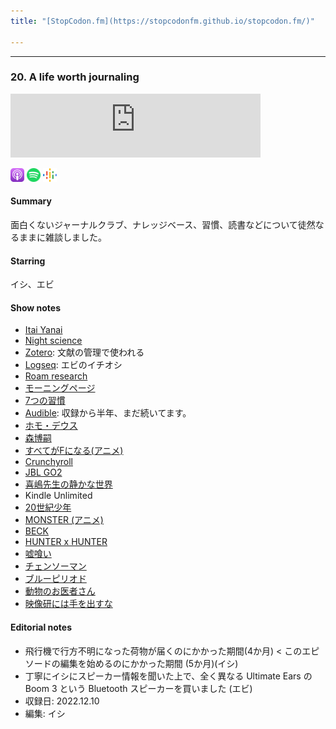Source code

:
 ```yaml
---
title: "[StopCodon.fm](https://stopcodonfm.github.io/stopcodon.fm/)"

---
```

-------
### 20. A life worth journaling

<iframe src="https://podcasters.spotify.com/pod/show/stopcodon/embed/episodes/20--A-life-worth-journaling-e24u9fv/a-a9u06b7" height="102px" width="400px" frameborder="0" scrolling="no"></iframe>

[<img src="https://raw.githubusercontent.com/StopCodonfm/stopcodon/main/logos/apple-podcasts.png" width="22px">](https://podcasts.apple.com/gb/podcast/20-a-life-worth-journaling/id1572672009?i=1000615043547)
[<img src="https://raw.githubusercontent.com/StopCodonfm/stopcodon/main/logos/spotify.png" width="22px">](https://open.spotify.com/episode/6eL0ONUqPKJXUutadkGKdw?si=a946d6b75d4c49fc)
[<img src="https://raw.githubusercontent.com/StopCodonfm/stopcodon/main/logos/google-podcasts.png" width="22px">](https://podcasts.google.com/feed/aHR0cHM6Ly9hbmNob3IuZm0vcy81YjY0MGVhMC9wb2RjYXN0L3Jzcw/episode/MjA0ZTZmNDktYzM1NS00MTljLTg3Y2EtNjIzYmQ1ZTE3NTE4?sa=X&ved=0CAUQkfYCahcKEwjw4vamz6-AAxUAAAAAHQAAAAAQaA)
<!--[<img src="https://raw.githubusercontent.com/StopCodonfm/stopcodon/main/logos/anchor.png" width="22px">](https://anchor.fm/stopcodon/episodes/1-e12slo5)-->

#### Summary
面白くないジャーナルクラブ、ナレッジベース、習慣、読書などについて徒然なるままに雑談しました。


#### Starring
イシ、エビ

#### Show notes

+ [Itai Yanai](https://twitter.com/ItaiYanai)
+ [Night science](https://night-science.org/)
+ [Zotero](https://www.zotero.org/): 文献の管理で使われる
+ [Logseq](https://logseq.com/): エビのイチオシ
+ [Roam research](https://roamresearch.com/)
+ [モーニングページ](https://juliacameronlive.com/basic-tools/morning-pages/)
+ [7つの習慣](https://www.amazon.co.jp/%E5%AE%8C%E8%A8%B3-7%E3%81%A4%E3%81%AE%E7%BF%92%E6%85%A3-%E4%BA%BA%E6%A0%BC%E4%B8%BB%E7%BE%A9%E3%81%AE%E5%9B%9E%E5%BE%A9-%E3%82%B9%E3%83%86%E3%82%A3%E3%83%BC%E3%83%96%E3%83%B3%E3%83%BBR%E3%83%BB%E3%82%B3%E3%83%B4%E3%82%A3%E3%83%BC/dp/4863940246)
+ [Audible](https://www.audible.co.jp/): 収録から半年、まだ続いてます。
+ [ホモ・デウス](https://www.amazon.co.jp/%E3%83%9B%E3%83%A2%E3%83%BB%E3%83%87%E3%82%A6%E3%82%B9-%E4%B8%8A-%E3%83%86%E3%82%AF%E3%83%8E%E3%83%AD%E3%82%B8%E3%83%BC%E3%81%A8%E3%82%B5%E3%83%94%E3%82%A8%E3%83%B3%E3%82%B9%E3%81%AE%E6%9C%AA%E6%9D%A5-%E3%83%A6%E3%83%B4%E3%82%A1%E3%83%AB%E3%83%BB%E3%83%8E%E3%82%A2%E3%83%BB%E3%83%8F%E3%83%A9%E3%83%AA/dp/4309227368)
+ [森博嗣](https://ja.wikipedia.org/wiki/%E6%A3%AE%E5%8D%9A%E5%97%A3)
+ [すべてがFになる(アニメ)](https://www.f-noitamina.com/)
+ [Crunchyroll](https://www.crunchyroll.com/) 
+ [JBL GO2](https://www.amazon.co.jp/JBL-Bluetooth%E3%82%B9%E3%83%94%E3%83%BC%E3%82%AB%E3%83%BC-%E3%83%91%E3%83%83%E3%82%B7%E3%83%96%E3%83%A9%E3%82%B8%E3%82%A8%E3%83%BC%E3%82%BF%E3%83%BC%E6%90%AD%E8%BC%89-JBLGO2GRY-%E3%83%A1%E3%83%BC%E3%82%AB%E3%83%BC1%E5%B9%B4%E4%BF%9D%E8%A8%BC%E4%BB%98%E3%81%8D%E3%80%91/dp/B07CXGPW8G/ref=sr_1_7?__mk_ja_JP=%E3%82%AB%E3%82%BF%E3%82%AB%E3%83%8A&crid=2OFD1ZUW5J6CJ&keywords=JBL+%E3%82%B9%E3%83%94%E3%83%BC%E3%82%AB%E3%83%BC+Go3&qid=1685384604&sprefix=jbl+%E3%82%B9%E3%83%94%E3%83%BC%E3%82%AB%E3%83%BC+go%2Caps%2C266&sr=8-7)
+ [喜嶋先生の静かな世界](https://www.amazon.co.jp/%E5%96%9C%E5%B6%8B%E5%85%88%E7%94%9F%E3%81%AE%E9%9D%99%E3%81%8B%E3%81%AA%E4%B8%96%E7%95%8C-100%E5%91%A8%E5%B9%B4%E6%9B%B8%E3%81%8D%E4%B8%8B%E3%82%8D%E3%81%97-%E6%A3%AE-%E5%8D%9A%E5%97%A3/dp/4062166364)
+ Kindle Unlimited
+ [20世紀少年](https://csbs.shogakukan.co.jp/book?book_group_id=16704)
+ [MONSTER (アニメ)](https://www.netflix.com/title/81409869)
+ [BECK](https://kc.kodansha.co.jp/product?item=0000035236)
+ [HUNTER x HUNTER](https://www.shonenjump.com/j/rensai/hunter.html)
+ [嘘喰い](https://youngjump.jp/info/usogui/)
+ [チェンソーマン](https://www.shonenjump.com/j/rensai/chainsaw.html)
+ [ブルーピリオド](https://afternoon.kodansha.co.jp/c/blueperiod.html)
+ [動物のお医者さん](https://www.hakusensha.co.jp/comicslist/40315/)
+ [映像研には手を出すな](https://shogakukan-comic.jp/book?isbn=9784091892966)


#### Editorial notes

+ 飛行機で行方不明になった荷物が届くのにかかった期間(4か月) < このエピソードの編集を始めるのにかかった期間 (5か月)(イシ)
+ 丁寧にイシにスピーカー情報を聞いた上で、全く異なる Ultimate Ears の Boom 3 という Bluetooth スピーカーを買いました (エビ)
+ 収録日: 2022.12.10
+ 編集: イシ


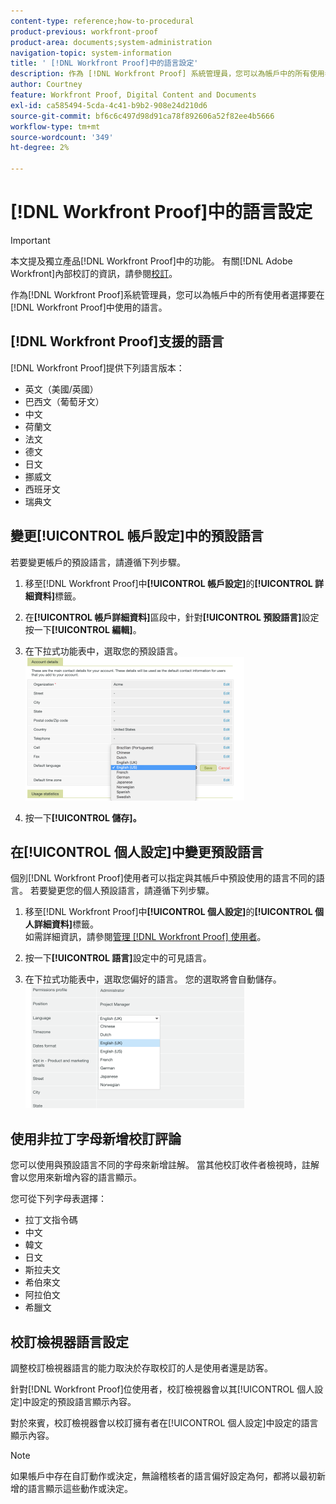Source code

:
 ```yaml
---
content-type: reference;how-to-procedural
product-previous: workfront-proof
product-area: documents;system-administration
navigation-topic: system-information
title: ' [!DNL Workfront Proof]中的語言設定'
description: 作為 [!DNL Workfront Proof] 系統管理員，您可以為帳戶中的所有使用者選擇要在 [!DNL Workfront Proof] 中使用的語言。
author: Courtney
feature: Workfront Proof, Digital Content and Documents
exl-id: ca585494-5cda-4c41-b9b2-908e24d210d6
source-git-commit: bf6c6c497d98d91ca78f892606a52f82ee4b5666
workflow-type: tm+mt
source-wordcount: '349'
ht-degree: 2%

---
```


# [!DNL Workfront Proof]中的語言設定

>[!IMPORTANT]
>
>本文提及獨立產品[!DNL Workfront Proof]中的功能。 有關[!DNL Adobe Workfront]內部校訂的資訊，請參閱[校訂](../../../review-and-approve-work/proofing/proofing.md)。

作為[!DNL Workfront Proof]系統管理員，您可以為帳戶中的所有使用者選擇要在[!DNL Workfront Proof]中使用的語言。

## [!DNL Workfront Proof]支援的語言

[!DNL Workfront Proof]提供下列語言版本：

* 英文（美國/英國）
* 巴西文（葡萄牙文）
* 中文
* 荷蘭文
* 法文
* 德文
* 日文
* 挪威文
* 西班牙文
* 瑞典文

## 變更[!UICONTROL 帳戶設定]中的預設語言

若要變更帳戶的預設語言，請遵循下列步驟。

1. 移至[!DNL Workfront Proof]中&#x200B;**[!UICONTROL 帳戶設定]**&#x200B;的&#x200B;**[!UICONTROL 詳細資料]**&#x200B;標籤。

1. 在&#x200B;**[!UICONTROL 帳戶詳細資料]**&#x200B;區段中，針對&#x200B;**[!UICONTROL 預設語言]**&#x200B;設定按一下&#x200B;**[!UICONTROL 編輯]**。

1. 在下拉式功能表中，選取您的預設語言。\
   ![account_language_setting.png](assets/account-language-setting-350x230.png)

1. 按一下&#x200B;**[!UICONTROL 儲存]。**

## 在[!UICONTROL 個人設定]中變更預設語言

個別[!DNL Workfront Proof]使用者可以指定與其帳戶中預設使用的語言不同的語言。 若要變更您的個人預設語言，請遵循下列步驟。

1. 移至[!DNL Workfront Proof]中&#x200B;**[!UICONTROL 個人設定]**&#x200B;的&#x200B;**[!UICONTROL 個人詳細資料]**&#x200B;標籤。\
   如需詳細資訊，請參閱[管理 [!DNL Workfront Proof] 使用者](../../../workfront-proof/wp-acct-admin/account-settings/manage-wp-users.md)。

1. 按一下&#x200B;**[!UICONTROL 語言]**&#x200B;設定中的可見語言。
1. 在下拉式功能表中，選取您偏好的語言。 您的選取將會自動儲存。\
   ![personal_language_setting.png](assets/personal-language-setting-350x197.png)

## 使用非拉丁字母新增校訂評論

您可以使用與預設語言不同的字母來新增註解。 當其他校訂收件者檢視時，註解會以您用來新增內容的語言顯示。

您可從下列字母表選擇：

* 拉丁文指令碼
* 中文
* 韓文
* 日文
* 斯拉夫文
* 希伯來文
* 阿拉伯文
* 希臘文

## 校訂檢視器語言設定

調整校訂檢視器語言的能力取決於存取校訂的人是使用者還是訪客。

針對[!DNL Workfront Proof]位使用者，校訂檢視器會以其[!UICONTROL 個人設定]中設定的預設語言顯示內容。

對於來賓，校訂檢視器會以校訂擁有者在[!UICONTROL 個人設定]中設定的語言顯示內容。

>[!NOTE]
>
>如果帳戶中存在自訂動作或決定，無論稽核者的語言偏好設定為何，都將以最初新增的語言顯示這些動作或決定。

____

> **Exercise instructions**
Each line from the one containing "對於來賓，校訂檢視器會以校訂" through the final line of the listing above should be returned exactly; return nothing else.

> **Solution**
對於來賓，校訂檢視器會以校訂擁有者在[!UICONTROL 個人設定]中設定的語言顯示內容。

>[!NOTE]
>
>如果帳戶中存在自訂動作或決定，無論稽核者的語言偏好設定為何，都將以最初新增的語言顯示這些動作或決定。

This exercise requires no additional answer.